I knew there was more to this picture, even though I had no idea what it was and couldn’t see it at the time. I positively thought and fully believed in that fact and opened my mind to look for it, even though I had no idea what I was looking for. I boldly went out blindly in search of the yellow, in any form, and that is when I met some pretty amazing people.
They, too, had big staircases in their pictures. In fact, their staircases were a lot steeper and slipperier to climb than mine. They had diagnoses that came with Down syndrome, like heart defects and leukemia. These were the people that helped me see yellow in spades. Not because my life was less complicated than theirs, but because they opened my mind to so many more pieces of the picture. Because of their challenges, they have bravely traversed roads I never even knew were there.
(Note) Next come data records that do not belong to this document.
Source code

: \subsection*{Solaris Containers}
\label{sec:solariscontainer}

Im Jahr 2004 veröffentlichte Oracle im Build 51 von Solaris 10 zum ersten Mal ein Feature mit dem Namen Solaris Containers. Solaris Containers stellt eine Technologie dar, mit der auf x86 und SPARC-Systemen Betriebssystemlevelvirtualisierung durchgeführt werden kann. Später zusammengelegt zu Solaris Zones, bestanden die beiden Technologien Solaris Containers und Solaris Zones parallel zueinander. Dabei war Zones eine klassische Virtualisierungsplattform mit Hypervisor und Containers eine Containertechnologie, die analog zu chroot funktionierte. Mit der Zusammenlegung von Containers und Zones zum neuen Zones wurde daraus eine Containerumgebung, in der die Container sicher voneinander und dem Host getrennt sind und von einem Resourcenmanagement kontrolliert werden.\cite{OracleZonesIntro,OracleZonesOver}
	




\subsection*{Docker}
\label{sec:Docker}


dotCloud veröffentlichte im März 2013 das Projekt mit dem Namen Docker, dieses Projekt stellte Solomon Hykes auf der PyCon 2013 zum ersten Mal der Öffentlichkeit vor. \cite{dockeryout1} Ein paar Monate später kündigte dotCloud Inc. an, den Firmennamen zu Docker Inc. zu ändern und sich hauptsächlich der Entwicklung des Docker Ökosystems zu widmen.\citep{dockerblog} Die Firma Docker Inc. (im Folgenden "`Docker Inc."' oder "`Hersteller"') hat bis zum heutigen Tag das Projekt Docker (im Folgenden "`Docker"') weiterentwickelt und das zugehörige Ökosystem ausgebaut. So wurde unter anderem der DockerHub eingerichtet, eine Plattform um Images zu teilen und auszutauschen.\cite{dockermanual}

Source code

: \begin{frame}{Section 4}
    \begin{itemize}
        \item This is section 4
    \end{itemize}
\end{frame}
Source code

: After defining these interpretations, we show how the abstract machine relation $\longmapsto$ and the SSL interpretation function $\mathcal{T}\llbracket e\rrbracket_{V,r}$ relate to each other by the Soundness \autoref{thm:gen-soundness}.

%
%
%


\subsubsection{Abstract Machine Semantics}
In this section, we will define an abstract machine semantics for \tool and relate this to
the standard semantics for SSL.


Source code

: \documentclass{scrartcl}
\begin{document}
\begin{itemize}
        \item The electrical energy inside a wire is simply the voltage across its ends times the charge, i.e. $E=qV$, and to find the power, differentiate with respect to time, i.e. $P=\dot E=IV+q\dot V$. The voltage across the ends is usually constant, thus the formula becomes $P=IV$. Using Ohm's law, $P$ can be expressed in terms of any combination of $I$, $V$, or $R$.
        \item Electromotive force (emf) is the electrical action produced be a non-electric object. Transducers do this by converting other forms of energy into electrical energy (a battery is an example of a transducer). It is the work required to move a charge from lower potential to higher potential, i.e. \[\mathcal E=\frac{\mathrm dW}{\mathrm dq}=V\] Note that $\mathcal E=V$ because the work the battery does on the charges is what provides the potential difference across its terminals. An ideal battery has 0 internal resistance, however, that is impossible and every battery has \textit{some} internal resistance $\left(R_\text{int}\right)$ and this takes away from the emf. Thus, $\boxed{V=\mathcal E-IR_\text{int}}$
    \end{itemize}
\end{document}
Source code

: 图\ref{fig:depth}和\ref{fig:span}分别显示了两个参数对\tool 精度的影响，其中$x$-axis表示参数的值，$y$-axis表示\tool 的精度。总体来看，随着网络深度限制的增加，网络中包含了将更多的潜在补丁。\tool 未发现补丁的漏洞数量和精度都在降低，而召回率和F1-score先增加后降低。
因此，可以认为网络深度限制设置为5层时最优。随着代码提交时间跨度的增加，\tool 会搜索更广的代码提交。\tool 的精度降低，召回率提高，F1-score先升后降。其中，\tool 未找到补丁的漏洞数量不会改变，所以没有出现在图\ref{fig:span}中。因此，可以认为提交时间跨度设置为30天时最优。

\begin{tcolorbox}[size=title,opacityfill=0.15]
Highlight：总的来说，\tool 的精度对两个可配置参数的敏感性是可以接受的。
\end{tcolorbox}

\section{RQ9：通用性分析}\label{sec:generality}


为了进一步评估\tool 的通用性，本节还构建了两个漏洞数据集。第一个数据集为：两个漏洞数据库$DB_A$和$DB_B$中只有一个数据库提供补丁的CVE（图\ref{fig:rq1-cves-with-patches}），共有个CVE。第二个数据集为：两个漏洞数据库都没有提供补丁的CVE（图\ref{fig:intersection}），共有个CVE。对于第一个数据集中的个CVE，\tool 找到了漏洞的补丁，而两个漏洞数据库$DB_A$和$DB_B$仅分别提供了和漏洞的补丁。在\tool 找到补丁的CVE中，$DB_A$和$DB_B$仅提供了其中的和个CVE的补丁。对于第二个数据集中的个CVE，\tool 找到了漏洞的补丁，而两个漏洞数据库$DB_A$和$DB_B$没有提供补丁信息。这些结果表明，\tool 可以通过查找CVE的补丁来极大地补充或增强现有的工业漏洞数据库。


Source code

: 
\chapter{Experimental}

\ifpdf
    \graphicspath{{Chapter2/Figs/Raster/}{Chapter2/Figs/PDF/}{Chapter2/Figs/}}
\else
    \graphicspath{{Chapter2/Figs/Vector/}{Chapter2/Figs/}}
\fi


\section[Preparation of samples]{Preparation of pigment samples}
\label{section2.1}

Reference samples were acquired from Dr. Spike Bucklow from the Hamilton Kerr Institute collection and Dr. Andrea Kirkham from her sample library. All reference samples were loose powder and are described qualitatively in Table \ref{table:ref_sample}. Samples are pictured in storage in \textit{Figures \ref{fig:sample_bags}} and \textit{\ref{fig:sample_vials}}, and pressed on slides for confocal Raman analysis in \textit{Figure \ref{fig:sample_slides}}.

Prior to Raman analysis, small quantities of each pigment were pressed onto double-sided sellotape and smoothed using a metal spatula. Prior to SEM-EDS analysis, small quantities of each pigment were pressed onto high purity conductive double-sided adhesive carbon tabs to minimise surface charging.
I don’t envy myself that I do not have their challenges, rather, I gain strength in knowing how high and steep they climb, every single day, when many of us a cursing stumbling upon a rock. And when they can’t climb, how they look and look to find a new road, or they work with all their might to plow a fresh one. And, most bravely of all, when they are stuck at the base, and simply do not know which way to turn, they lean on a friend, and together they march forward, bruises and all.
So, now, when I have a busy day and I forget to look up, or when life is hitting me much harder than that, I try my best to remember to stop, for just a moment, and flip the page over to the white back side and think about all the pieces I could be missing and where I am headed. Then, I flip that page right back to its Technicolor form, plant myself front and center, and make my way forward, eyes open wide, refreshed energized, alert to the yellow.
I don’t always remember to do that. I still have many days when I run through life with my head down, blinders on, that old movie reel in my mind playing the same things over and over. And, on those forgetful, black and white days, I’m thankful for the sparks of color that dot my path, such as my brave friends, the angelic trail of pennies, and my newfound positive willingness to step out of the shadow of the staircase, turn my head to the sky, and take in the vast Technicolor of this world.